PATRIOTS AT BILLS – The Bills come home trying to regroup but they find a well-rested Patriots team that has prepared for two weeks. Nine hundred feet of snow doesn’t even help. Patriots 29, Bills 9

BYE AT RAVENS – Just before Ray Lewis runs into traffic, his frightened voice is heard to yell, “Jim Fassel got shot!” Actually, Jim Fassel was fired - proving again that guns don’t kill people, semantics do.

PANTHERS AT BENGALS – How is it that every team knows the Panthers are going to throw the ball to Steve Smith and he beats them anyway? We’ll get to try to figure it out again this weekend. Panthers 24, Bengals 17

JAGUARS AT TEXANS – Scientists cannot prove that the Texans are in the NFL. Jaguars 30, Texans 14

BYE AT BEARS – Rex Grossman throws away a winning lottery ticket but the neighbor he hates brings it back to him.

CHARGERS AT CHIEFS – Philip Rivers learns that talent is not the only thing that counts in the NFL. Red stadiums help a lot. Chiefs 20, Chargers 12.

PACKERS AT DOLPHINS – This is a bragging-rights game, and I’m thinking draft-pick bragging. Dolphins 22, Packer 18

BYE AT SAINTS – Drew Brees wins the lottery by playing the 10 numbers on Reggie Bush’s “amateur” USC ID card.

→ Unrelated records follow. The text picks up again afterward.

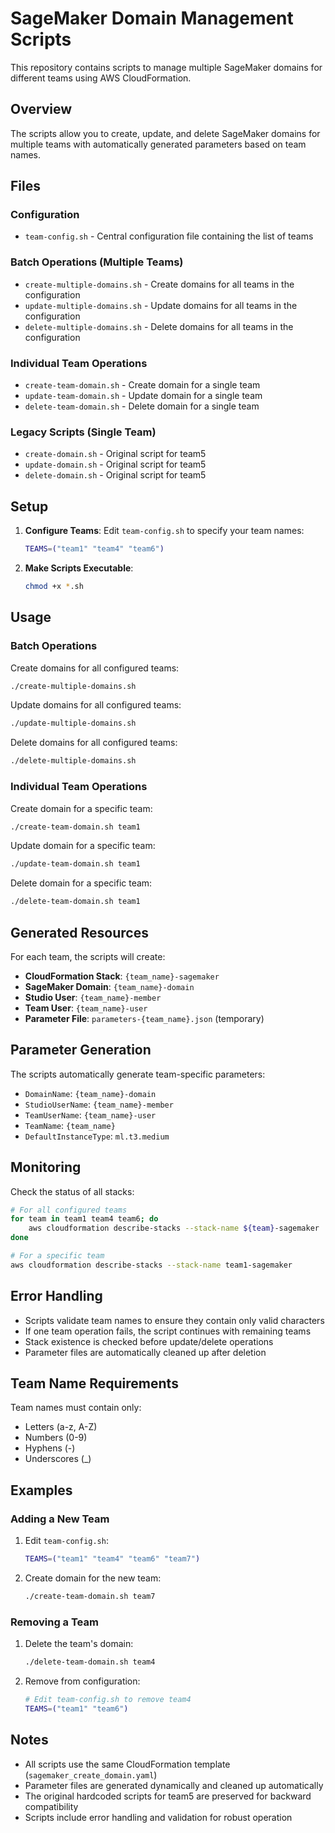 # SageMaker Domain Management Scripts

This repository contains scripts to manage multiple SageMaker domains for different teams using AWS CloudFormation.

## Overview

The scripts allow you to create, update, and delete SageMaker domains for multiple teams with automatically generated parameters based on team names.

## Files

### Configuration
- `team-config.sh` - Central configuration file containing the list of teams

### Batch Operations (Multiple Teams)
- `create-multiple-domains.sh` - Create domains for all teams in the configuration
- `update-multiple-domains.sh` - Update domains for all teams in the configuration  
- `delete-multiple-domains.sh` - Delete domains for all teams in the configuration

### Individual Team Operations
- `create-team-domain.sh` - Create domain for a single team
- `update-team-domain.sh` - Update domain for a single team
- `delete-team-domain.sh` - Delete domain for a single team

### Legacy Scripts (Single Team)
- `create-domain.sh` - Original script for team5
- `update-domain.sh` - Original script for team5
- `delete-domain.sh` - Original script for team5

## Setup

1. **Configure Teams**: Edit `team-config.sh` to specify your team names:
   ```bash
   TEAMS=("team1" "team4" "team6")
   ```

2. **Make Scripts Executable**:
   ```bash
   chmod +x *.sh
   ```

## Usage

### Batch Operations

Create domains for all configured teams:
```bash
./create-multiple-domains.sh
```

Update domains for all configured teams:
```bash
./update-multiple-domains.sh
```

Delete domains for all configured teams:
```bash
./delete-multiple-domains.sh
```

### Individual Team Operations

Create domain for a specific team:
```bash
./create-team-domain.sh team1
```

Update domain for a specific team:
```bash
./update-team-domain.sh team1
```

Delete domain for a specific team:
```bash
./delete-team-domain.sh team1
```

## Generated Resources

For each team, the scripts will create:

- **CloudFormation Stack**: `{team_name}-sagemaker`
- **SageMaker Domain**: `{team_name}-domain`
- **Studio User**: `{team_name}-member`
- **Team User**: `{team_name}-user`
- **Parameter File**: `parameters-{team_name}.json` (temporary)

## Parameter Generation

The scripts automatically generate team-specific parameters:

- `DomainName`: `{team_name}-domain`
- `StudioUserName`: `{team_name}-member`
- `TeamUserName`: `{team_name}-user`
- `TeamName`: `{team_name}`
- `DefaultInstanceType`: `ml.t3.medium`

## Monitoring

Check the status of all stacks:
```bash
# For all configured teams
for team in team1 team4 team6; do
    aws cloudformation describe-stacks --stack-name ${team}-sagemaker
done

# For a specific team
aws cloudformation describe-stacks --stack-name team1-sagemaker
```

## Error Handling

- Scripts validate team names to ensure they contain only valid characters
- If one team operation fails, the script continues with remaining teams
- Stack existence is checked before update/delete operations
- Parameter files are automatically cleaned up after deletion

## Team Name Requirements

Team names must contain only:
- Letters (a-z, A-Z)
- Numbers (0-9)
- Hyphens (-)
- Underscores (_)

## Examples

### Adding a New Team

1. Edit `team-config.sh`:
   ```bash
   TEAMS=("team1" "team4" "team6" "team7")
   ```

2. Create domain for the new team:
   ```bash
   ./create-team-domain.sh team7
   ```

### Removing a Team

1. Delete the team's domain:
   ```bash
   ./delete-team-domain.sh team4
   ```

2. Remove from configuration:
   ```bash
   # Edit team-config.sh to remove team4
   TEAMS=("team1" "team6")
   ```

## Notes

- All scripts use the same CloudFormation template (`sagemaker_create_domain.yaml`)
- Parameter files are generated dynamically and cleaned up automatically
- The original hardcoded scripts for team5 are preserved for backward compatibility
- Scripts include error handling and validation for robust operation  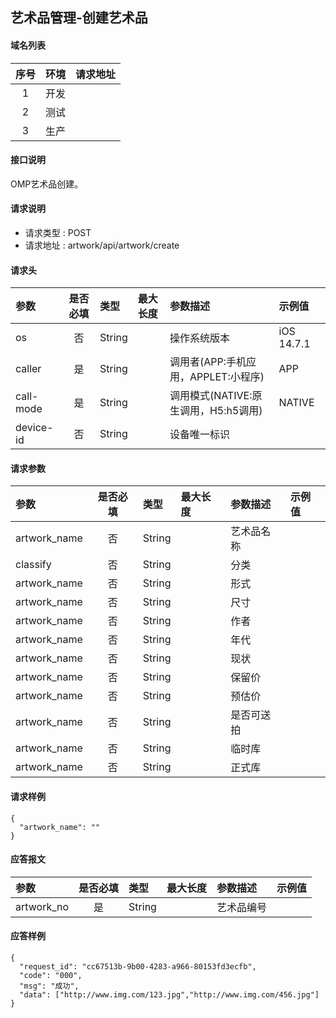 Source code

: ## 艺术品管理-创建艺术品

#### 域名列表
| 序号  | 环境  | 请求地址 |
| :---: | :---: | :------- |
|   1   | 开发  |          |
|   2   | 测试  |          |
|   3   | 生产  |          |

#### 接口说明
OMP艺术品创建。

#### 请求说明
* 请求类型 : POST
* 请求地址 : artwork/api/artwork/create

#### 请求头
| 参数      | 是否必填 | 类型   | 最大长度 | 参数描述                             | 示例值     |
| :-------- | :------: | :----- | :------- | :----------------------------------- | :--------- |
| os        |    否    | String |          | 操作系统版本                         | iOS 14.7.1 |
| caller    |    是    | String |          | 调用者(APP:手机应用，APPLET:小程序)  | APP        |
| call-mode |    是    | String |          | 调用模式(NATIVE:原生调用，H5:h5调用) | NATIVE     |
| device-id |    否    | String |          | 设备唯一标识                         |            |

#### 请求参数
| 参数        | 是否必填 | 类型   | 最大长度 | 参数描述                                                        | 示例值 |
| :---------- | :------: | :----- | :------- | :-------------- | :----- |
| artwork_name |    否    | String |          | 艺术品名称 |        |
| classify |    否    | String |          | 分类 |        |
| artwork_name |    否    | String |          | 形式 |        |
| artwork_name |    否    | String |          | 尺寸 |        |
| artwork_name |    否    | String |          | 作者 |        |
| artwork_name |    否    | String |          | 年代 |        |
| artwork_name |    否    | String |          | 现状 |        |
| artwork_name |    否    | String |          | 保留价 |        |
| artwork_name |    否    | String |          | 预估价 |        |
| artwork_name |    否    | String |          | 是否可送拍 |        |
| artwork_name |    否    | String |          | 临时库 |        |
| artwork_name |    否    | String |          | 正式库 |        |

#### 请求样例
```
{
  "artwork_name": ""
}
```

#### 应答报文
| 参数 | 是否必填 | 类型 | 最大长度 | 参数描述 | 示例值 |
| :--- | :------: | :--- | :------- | :------- | :----- |
| artwork_no |    是    | String |          | 艺术品编号  |        |

#### 应答样例
```
{
  "request_id": "cc67513b-9b00-4283-a966-80153fd3ecfb",
  "code": "000",
  "msg": "成功",
  "data": ["http://www.img.com/123.jpg","http://www.img.com/456.jpg"]
}

```
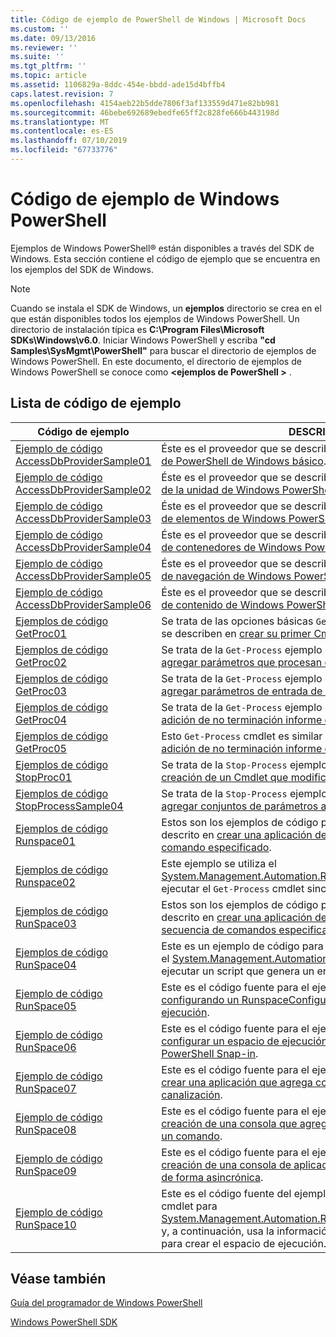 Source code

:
 ```yaml
---
title: Código de ejemplo de PowerShell de Windows | Microsoft Docs
ms.custom: ''
ms.date: 09/13/2016
ms.reviewer: ''
ms.suite: ''
ms.tgt_pltfrm: ''
ms.topic: article
ms.assetid: 1106829a-8ddc-454e-bbdd-ade15d4bffb4
caps.latest.revision: 7
ms.openlocfilehash: 4154aeb22b5dde7806f3af133559d471e82bb981
ms.sourcegitcommit: 46bebe692689ebedfe65ff2c828fe666b443198d
ms.translationtype: MT
ms.contentlocale: es-ES
ms.lasthandoff: 07/10/2019
ms.locfileid: "67733776"
---
```

# <a name="windows-powershell-sample-code"></a>Código de ejemplo de Windows PowerShell

Ejemplos de Windows PowerShell® están disponibles a través del SDK de Windows. Esta sección contiene el código de ejemplo que se encuentra en los ejemplos del SDK de Windows.

> [!NOTE]
> Cuando se instala el SDK de Windows, un **ejemplos** directorio se crea en el que están disponibles todos los ejemplos de Windows PowerShell. Un directorio de instalación típica es **C:\Program Files\Microsoft SDKs\Windows\v6.0**. Iniciar Windows PowerShell y escriba **"cd Samples\SysMgmt\PowerShell"** para buscar el directorio de ejemplos de Windows PowerShell. En este documento, el directorio de ejemplos de Windows PowerShell se conoce como  **\<ejemplos de PowerShell >** .

## <a name="sample-code-listing"></a>Lista de código de ejemplo

|Código de ejemplo|DESCRIPCIÓN|
|-----------------|-----------------|
|[Ejemplo de código AccessDbProviderSample01](./accessdbprovidersample01-code-sample.md)|Éste es el proveedor que se describe en [creación de un proveedor de PowerShell de Windows básico](./creating-a-basic-windows-powershell-provider.md).|
|[Ejemplo de código AccessDbProviderSample02](./accessdbprovidersample02-code-sample.md)|Éste es el proveedor que se describe en [creación de un proveedor de la unidad de Windows PowerShell](./creating-a-windows-powershell-drive-provider.md).|
|[Ejemplo de código AccessDbProviderSample03](./accessdbprovidersample03-code-sample.md)|Éste es el proveedor que se describe en [creación de un proveedor de elementos de Windows PowerShell](./creating-a-windows-powershell-item-provider.md).|
|[Ejemplo de código AccessDbProviderSample04](./accessdbprovidersample04-code-sample.md)|Éste es el proveedor que se describe en [creación de un proveedor de contenedores de Windows PowerShell](./creating-a-windows-powershell-container-provider.md).|
|[Ejemplo de código AccessDbProviderSample05](./accessdbprovidersample05-code-sample.md)|Éste es el proveedor que se describe en [creación de un proveedor de navegación de Windows PowerShell](./creating-a-windows-powershell-navigation-provider.md).|
|[Ejemplo de código AccessDbProviderSample06](./accessdbprovidersample06-code-sample.md)|Éste es el proveedor que se describe en [creación de un proveedor de contenido de Windows PowerShell](./creating-a-windows-powershell-content-provider.md).|
|[Ejemplos de código GetProc01](./getproc01-code-samples.md)|Se trata de las opciones básicas `Get-Process` ejemplo de cmdlet que se describen en [crear su primer Cmdlet](../cmdlet/creating-a-cmdlet-without-parameters.md).|
|[Ejemplos de código GetProc02](./getproc02-code-samples.md)|Se trata de la `Get-Process` ejemplo de cmdlet que se describen en [agregar parámetros que procesan datos de línea de comandos](../cmdlet/adding-parameters-that-process-command-line-input.md).|
|[Ejemplos de código GetProc03](./getproc03-code-samples.md)|Se trata de la `Get-Process` ejemplo de cmdlet que se describen en [agregar parámetros de entrada de la canalización de ese proceso](../cmdlet/adding-parameters-that-process-pipeline-input.md).|
|[Ejemplos de código GetProc04](./getproc04-code-samples.md)|Se trata de la `Get-Process` ejemplo de cmdlet que se describen en [adición de no terminación informe de errores para el Cmdlet](../cmdlet/adding-non-terminating-error-reporting-to-your-cmdlet.md).|
|[Ejemplos de código GetProc05](./getproc05-code-samples.md)|Esto `Get-Process` cmdlet es similar al cmdlet que se describe en [adición de no terminación informe de errores para el Cmdlet](../cmdlet/adding-non-terminating-error-reporting-to-your-cmdlet.md).|
|[Ejemplos de código StopProc01](./stopproc01-code-samples.md)|Se trata de la `Stop-Process` ejemplo de cmdlet que se describen en [creación de un Cmdlet que modifica el sistema](../cmdlet/creating-a-cmdlet-that-modifies-the-system.md).|
|[Ejemplos de código StopProcessSample04](./stopprocesssample04-code-samples.md)|Se trata de la `Stop-Process` ejemplo de cmdlet que se describen en [agregar conjuntos de parámetros a un Cmdlet](../cmdlet/adding-parameter-sets-to-a-cmdlet.md).|
|[Ejemplos de código Runspace01](./runspace01-code-samples.md)|Estos son los ejemplos de código para el espacio de ejecución descrito en [crear una aplicación de consola que ejecuta un comando especificado](/dotnet/csharp/programming-guide/inside-a-program/hello-world-your-first-program).|
|[Ejemplos de código Runspace02](./runspace02-code-samples.md)|Este ejemplo se utiliza el [System.Management.Automation.Runspaceinvoke](/dotnet/api/System.Management.Automation.RunspaceInvoke) clase para ejecutar el `Get-Process` cmdlet sincrónicamente.|
|[Ejemplos de código RunSpace03](./runspace03-code-samples.md)|Estos son los ejemplos de código para el espacio de ejecución descrito en [crear una aplicación de consola que funciona una secuencia de comandos especificado](fd).|
|[Ejemplos de código RunSpace04](./runspace04-code-samples.md)|Este es un ejemplo de código para un espacio de ejecución que usa el [System.Management.Automation.Runspaceinvoke](/dotnet/api/System.Management.Automation.RunspaceInvoke) clase para ejecutar un script que genera un error de terminación.|
|[Ejemplo de código RunSpace05](./runspace05-code-sample.md)|Este es el código fuente para el ejemplo Runspace05 descrito en [configurando un RunspaceConfiguration de uso de espacio de ejecución](https://msdn.microsoft.com/en-us/42681d19-2d05-4975-befd-afb1990e79b2).|
|[Ejemplo de código RunSpace06](./runspace06-code-sample.md)|Este es el código fuente para el ejemplo Runspace06 descrito en [configurar un espacio de ejecución mediante un Windows PowerShell Snap-in](https://msdn.microsoft.com/en-us/a7289ee8-9732-49ee-91c7-d533e9538b83).|
|[Ejemplo de código RunSpace07](./runspace07-code-sample.md)|Este es el código fuente para el ejemplo Runspace07 descrito en [crear una aplicación que agrega comandos de la consola a una canalización](https://msdn.microsoft.com/en-us/01eb7808-e97b-4905-80be-9e2fa38c262e).|
|[Ejemplo de código RunSpace08](./runspace08-code-sample.md)|Este es el código fuente para el ejemplo Runspace08 descrito en [creación de una consola que agrega parámetros de la aplicación a un comando](https://msdn.microsoft.com/en-us/848b2b46-60f1-4a86-b448-cfc7c0cccfba).|
|[Ejemplo de código RunSpace09](./runspace09-code-sample.md)|Este es el código fuente para el ejemplo Runspace09 descrito en [creación de una consola de aplicación que invoca una canalización de forma asincrónica](https://msdn.microsoft.com/en-us/198c1c94-2a06-457e-93ce-c0d910618e47).|
|[Ejemplo de código RunSpace10](./runspace10-code-sample.md)|Este es el código fuente del ejemplo Runspace10, que agrega un cmdlet para [System.Management.Automation.Runspaces.Runspaceconfiguration](/dotnet/api/System.Management.Automation.Runspaces.RunspaceConfiguration) y, a continuación, usa la información de configuración modificado para crear el espacio de ejecución.|

## <a name="see-also"></a>Véase también

[Guía del programador de Windows PowerShell](./windows-powershell-programmer-s-guide.md)

[Windows PowerShell SDK](../windows-powershell-reference.md)
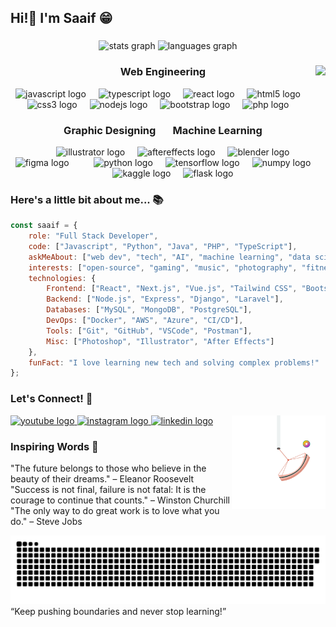 <h2 align="left">Hi!👋 I'm Saaif 😁</h2>

###

<div align="center">
  <img src="https://github-readme-stats.vercel.app/api?username=saaif44&hide_title=true&hide_rank=true&show_icons=true&include_all_commits=true&count_private=true&disable_animations=false&theme=dracula&locale=en&hide_border=false" height="150" alt="stats graph"  />
  <img src="https://github-readme-stats.vercel.app/api/top-langs?username=saaif44&locale=en&hide_title=false&layout=compact&card_width=320&langs_count=5&theme=dracula&hide_border=false" height="150" alt="languages graph"  />
</div>

###

<img align="right" height="150" src="https://github.com/saaif44/saaif44/blob/main/kitty-transparent.gif"  />

###

<div align="center">
  <h3>Web Engineering</h3>
  <img src="https://cdn.jsdelivr.net/gh/devicons/devicon/icons/javascript/javascript-original.svg" height="30" alt="javascript logo" />
  <img width="12" />
  <img src="https://cdn.jsdelivr.net/gh/devicons/devicon/icons/typescript/typescript-original.svg" height="30" alt="typescript logo" />
  <img width="12" />
  <img src="https://cdn.jsdelivr.net/gh/devicons/devicon/icons/react/react-original.svg" height="30" alt="react logo" />
  <img width="12" />
  <img src="https://cdn.jsdelivr.net/gh/devicons/devicon/icons/html5/html5-original.svg" height="30" alt="html5 logo" />
  <img width="12" />
  <img src="https://cdn.jsdelivr.net/gh/devicons/devicon/icons/css3/css3-original.svg" height="30" alt="css3 logo" />
  <img width="12" />
  <img src="https://cdn.jsdelivr.net/gh/devicons/devicon/icons/nodejs/nodejs-original.svg" height="30" alt="nodejs logo" />
  <img width="12" />
  <img src="https://cdn.jsdelivr.net/gh/devicons/devicon/icons/bootstrap/bootstrap-original.svg" height="30" alt="bootstrap logo" />
  <img width="12" />
  <img src="https://cdn.jsdelivr.net/gh/devicons/devicon/icons/php/php-original.svg" height="30" alt="php logo" />
  <img width="12" />
</div>

<div align="center">
  <h3>Graphic Designing &nbsp;&nbsp;&nbsp;&nbsp;&nbsp; Machine Learning</h3>
  &nbsp;&nbsp;&nbsp;&nbsp;&nbsp;&nbsp;&nbsp;&nbsp;&nbsp;&nbsp;&nbsp;
  <img src="https://cdn.jsdelivr.net/gh/devicons/devicon/icons/illustrator/illustrator-plain.svg" height="30" alt="illustrator logo" />
  <img width="12" />
  <img src="https://cdn.jsdelivr.net/gh/devicons/devicon/icons/aftereffects/aftereffects-original.svg" height="30" alt="aftereffects logo" />
  <img width="12" />
  <img src="https://cdn.jsdelivr.net/gh/devicons/devicon/icons/blender/blender-original.svg" height="30" alt="blender logo" />
  <img width="12" />
  <img src="https://cdn.jsdelivr.net/gh/devicons/devicon/icons/figma/figma-original.svg" height="30" alt="figma logo" />
  <img width="12" />
  &nbsp;&nbsp;&nbsp;&nbsp;
  <img src="https://cdn.jsdelivr.net/gh/devicons/devicon/icons/python/python-original.svg" height="30" alt="python logo" />
  <img width="12" />
  <img src="https://cdn.jsdelivr.net/gh/devicons/devicon/icons/tensorflow/tensorflow-original.svg" height="30" alt="tensorflow logo" />
  <img width="12" />
  <img src="https://cdn.jsdelivr.net/gh/devicons/devicon/icons/numpy/numpy-original.svg" height="30" alt="numpy logo" />
  <img width="12" />
  <img src="https://cdn.jsdelivr.net/gh/devicons/devicon/icons/kaggle/kaggle-original.svg" height="30" alt="kaggle logo" />
  <img width="12" />
  <img src="https://cdn.jsdelivr.net/gh/devicons/devicon/icons/flask/flask-original.svg" height="30" alt="flask logo" />
</div>


###

<h3 align="left">Here's a little bit about me... 📚</h3>

```javascript
const saaif = {
    role: "Full Stack Developer",
    code: ["Javascript", "Python", "Java", "PHP", "TypeScript"],
    askMeAbout: ["web dev", "tech", "AI", "machine learning", "data science", "software engineering"],
    interests: ["open-source", "gaming", "music", "photography", "fitness"],
    technologies: {
        Frontend: ["React", "Next.js", "Vue.js", "Tailwind CSS", "Bootstrap"],
        Backend: ["Node.js", "Express", "Django", "Laravel"],
        Databases: ["MySQL", "MongoDB", "PostgreSQL"],
        DevOps: ["Docker", "AWS", "Azure", "CI/CD"],
        Tools: ["Git", "GitHub", "VSCode", "Postman"],
        Misc: ["Photoshop", "Illustrator", "After Effects"]
    },
    funFact: "I love learning new tech and solving complex problems!"
};
```
<h3 align="left">Let's Connect! 🤝</h3> <div align="left">
  <a href="https://www.youtube.com/@saaifshuvo" target="_blank">
    <img src="https://raw.githubusercontent.com/maurodesouza/profile-readme-generator/master/src/assets/icons/social/youtube/default.svg" width="47" height="35" alt="youtube logo"  />
  </a>
  <a href="https://www.instagram.com/saaif_shuvo/" target="_blank">
    <img src="https://raw.githubusercontent.com/maurodesouza/profile-readme-generator/master/src/assets/icons/social/instagram/default.svg" width="47" height="35" alt="instagram logo"  />
  </a>
  <a href="https://www.linkedin.com/in/saaifshuvo/" target="_blank">
    <img src="https://raw.githubusercontent.com/maurodesouza/profile-readme-generator/master/src/assets/icons/social/linkedin/default.svg" width="47" height="35" alt="linkedin logo"  />
  </a>
 <img align="right" src="https://github.com/saaif44/saaif44/raw/main/pendulum.gif" width="150" height="150" " />

 

</div>

<h3 align="left">Inspiring Words 📝</h3>
"The future belongs to those who believe in the beauty of their dreams."
– Eleanor Roosevelt
"Success is not final, failure is not fatal: It is the courage to continue that counts."
– Winston Churchill
"The only way to do great work is to love what you do."
– Steve Jobs

<picture> <source media="(prefers-color-scheme: dark)" srcset="https://raw.githubusercontent.com/saaif44/saaif44/output/github-contribution-grid-snake-dark.svg"> <source media="(prefers-color-scheme: light)" srcset="https://raw.githubusercontent.com/saaif44/saaif44/output/github-contribution-grid-snake.svg"> <img alt="github contribution grid snake animation" src="https://raw.githubusercontent.com/saaif44/saaif44/output/github-contribution-grid-snake.svg"> </picture>
“Keep pushing boundaries and never stop learning!”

LIONS AT JETS – Matt Millen spends the day recruiting in the corner of the end zone because he heard Jimmy Hoffa is a good wide receiver. Jets 20, Lions 17

EAGLES AT BUCCANEERS – The feel good story of the year, Bruce Gradkowski, feels bad at the end of this game. Eagles 34, Buccaneers 10

BYE AT 49ERS – Best week of the season.

BRONCOS AT BROWNS – Browns win. This is the easiest game of the year to pick. Most of the Broncos victories are fraudulent and half of the Browns losses were gift wrapped by Maurice Carthon. Not this week. Browns 37, Broncos 10

REDSKINS AT COLTS – The Colts stay undefeated but this game doesn’t even stir the 1972 Dolphins. Colts 42, Redskins 28

BYE AT RAMS – Like so many teams this year, the Rams spend the bye week learning that a football game is 60 minutes long.

CARDINALS AT RAIDERS – Oh gosh, the terrorists are winning. Cardinals 13, Raiders 10

VIKINGS AT SEAHAWKS – In a scene reminiscent of Ellis Island, the free agents pass each other like immigrants with gold suitcases. Seahawks 27, Vikings 17

BYE AT TITANS – Vince Young watches a tape of last year’s Rose Bowl just to recall how easy football is.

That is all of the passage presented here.